When it comes up to warming up my upper body, physically, any sort of range of movement through my upper body is going to trigger blood recruited to that muscle, therefore, it will increase the warmth of the muscle. Now when it comes to actually warming up the muscle, the reason why we do it is it's like, the principle is like an elastic band. If you pull an elastic band cold, it will rupture and it will break. If you pull it nice and slowly, it will slowly warm up through friction. Then from there, you can get more range and you will have more range of movement in whatever you're trying to do with the elastic band. So for example, that's exactly what we are trying to do with the muscular tissue. We are trying to warm it up over time, so we can get more and more range and we've got less and less chance of having a rupture of any sort.

It's very simple. We just need to use the upper body muscles. The deltoids, okay, we could do an inverted press, which are the shoulders, okay. We could do a nice wide arm press-up and trigger lots of the pectoral major. We could do a nice narrow press-up and go straight into a very dominant tricep press, okay. So you... Relying purely on the tricep to extend the arm and put tension through the triceps, so we are warming up the tricep. For example, when it comes doing biceps. Now it's very simple, any resistance through the hand, pulling it from the wrist towards the chest, is going to warm up the bicep. It's as simple as that. If you've got a resistance band at home, then that is a perfect piece of warm-up equipment.

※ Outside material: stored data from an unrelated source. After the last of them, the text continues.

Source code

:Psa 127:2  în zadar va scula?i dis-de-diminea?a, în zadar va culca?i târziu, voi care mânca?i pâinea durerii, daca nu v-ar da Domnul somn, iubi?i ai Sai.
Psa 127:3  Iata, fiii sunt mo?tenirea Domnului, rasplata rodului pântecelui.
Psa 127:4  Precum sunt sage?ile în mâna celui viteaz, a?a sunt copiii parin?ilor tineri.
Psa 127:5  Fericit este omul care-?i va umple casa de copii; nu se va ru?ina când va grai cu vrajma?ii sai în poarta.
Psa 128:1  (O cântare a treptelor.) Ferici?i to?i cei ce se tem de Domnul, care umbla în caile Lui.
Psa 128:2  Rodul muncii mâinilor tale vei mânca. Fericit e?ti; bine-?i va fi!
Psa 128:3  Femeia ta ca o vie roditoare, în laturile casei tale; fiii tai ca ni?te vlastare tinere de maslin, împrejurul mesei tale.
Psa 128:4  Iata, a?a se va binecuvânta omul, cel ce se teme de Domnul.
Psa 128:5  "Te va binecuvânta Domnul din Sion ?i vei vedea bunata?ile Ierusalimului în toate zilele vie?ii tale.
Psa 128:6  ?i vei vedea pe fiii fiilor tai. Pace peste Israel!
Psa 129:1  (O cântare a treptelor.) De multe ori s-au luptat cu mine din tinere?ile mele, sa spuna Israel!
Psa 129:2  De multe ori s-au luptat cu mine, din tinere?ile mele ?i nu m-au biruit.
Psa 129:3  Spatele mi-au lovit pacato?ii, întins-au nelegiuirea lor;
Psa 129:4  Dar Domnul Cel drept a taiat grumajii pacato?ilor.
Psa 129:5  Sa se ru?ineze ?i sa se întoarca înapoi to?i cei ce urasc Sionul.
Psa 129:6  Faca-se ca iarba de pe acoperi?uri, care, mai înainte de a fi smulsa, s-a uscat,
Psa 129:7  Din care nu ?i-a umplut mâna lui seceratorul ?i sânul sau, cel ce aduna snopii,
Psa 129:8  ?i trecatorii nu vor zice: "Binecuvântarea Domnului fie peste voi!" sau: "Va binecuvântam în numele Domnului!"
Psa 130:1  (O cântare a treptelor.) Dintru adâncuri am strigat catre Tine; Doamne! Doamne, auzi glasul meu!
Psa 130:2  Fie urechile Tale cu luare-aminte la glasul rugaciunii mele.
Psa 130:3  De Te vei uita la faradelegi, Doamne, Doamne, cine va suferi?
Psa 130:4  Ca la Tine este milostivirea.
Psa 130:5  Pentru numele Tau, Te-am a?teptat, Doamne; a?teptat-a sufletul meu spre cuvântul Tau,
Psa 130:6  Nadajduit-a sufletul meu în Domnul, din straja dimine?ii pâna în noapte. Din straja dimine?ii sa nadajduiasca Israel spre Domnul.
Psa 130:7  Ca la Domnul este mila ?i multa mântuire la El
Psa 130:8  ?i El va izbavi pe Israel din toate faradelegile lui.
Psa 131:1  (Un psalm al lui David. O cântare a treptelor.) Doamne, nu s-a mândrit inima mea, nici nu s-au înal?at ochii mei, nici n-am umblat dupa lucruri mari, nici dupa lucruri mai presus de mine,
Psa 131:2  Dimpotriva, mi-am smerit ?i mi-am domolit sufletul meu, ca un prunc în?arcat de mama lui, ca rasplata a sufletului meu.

When it comes up to warming up the core. Now it's very simple. Any movement you do through your core, it will put tension on your muscles. So for example, just do a basic crunch or a sit-up or anything like that, just to basically get some better range of movement, nice and controlled, and then later in life, you can increase its intensity to put more tension through the abdominal wall. When you're starting to exercise, that is.